Evaluating the Performance of Libyan Commercial Banks Using Basic Financial Ratios.
DOI:
https://doi.org/10.54172/99rqfa67Keywords:
Performance Evaluation, Libyan Commercial Banks, Financial RatiosAbstract
This research aims to identify the performance of Libyan commercial banks using the basic financial ratios of: (liquidity ratios, "operational" management efficiency ratios, financing structure ratios, profitability ratios) from 2009 to 2018, for five Libyan commercial banks: (Al Jumhouria Bank, Al Wahda Bank, Sahara Bank, Bank of Commerce and Development, and National Commercial Bank).To achieve this, the descriptive approach was based on with its documentary input to research sources in the field of financial ratios and quantitative input, using financial statements as a means of collecting financial data to calculate basic financial ratios, conduct horizontal analysis and conduct the strengths and weaknesses of the five largest Libyan commercial banks.

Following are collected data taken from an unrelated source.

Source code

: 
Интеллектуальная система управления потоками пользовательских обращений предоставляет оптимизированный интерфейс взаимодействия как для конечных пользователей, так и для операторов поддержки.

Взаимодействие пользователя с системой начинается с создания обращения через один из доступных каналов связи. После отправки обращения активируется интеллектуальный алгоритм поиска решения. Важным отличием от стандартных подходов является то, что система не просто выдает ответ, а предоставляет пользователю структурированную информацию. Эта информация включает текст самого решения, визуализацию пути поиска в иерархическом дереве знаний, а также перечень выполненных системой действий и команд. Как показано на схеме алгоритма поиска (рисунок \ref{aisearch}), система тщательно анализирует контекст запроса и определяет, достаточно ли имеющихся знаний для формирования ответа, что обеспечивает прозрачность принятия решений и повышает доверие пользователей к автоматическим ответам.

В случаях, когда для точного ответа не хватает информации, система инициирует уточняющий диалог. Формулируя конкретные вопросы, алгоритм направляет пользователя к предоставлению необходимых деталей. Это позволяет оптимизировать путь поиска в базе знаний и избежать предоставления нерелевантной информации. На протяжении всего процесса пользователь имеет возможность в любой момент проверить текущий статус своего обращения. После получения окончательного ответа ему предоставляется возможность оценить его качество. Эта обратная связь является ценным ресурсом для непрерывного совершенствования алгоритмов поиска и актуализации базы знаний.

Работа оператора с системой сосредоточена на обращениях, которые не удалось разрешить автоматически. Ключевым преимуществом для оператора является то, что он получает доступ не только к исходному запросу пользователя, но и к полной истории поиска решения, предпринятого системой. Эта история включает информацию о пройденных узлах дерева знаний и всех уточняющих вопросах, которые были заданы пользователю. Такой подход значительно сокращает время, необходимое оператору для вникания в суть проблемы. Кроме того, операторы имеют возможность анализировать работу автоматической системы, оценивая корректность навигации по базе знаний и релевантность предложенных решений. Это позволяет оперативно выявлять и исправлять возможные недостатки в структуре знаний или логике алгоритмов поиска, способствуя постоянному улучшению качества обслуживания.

The results of the financial analysis showed that the performance of Libyan commercial banks has high cash flow and does not have the efficiency and effectiveness in generating profits, banks have a good operational efficiency in investing their resources and have the ability to refund the money they get from depositors. The study recommended a set of recommendations, the most important of which is Central Bank has to urge the Libyan commercial banks to evaluate and follow up their performance on an ongoing basis.